● **WHAT NEEDS TO BE DONE**: Look below and pull out each line with the word "will".

● **INPUT DATA**:
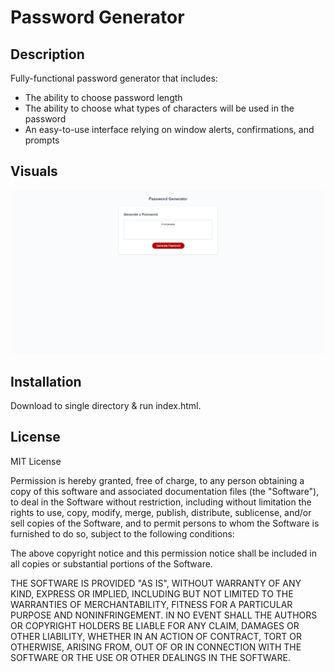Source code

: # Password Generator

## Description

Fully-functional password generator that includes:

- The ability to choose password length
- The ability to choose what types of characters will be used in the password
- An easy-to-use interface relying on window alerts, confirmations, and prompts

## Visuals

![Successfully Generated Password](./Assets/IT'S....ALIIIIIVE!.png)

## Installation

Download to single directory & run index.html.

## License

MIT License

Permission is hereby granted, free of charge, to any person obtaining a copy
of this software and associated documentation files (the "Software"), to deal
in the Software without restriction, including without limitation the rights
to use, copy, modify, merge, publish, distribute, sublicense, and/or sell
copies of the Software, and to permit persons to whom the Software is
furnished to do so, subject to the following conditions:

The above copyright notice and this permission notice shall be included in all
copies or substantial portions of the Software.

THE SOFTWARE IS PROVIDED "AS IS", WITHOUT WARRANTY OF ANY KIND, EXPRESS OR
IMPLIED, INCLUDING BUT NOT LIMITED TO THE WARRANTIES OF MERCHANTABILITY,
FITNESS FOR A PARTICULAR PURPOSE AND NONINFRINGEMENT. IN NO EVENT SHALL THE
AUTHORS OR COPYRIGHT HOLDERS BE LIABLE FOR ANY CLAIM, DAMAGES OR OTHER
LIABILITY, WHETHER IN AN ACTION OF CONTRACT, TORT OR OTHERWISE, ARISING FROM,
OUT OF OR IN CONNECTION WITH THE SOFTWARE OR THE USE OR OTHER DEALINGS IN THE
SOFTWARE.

==

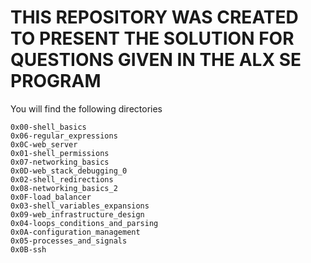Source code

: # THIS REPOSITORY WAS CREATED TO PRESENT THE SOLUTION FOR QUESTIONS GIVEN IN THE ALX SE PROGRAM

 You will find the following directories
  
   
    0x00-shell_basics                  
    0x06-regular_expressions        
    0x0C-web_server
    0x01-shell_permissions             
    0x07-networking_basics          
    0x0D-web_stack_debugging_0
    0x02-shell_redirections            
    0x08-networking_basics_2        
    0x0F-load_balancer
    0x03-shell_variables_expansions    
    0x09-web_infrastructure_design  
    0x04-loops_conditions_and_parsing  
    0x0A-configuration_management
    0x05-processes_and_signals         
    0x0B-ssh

● **REPLY TO THE EXERCISE**:
- The ability to choose what types of characters will be used in the password
 You will find the following directories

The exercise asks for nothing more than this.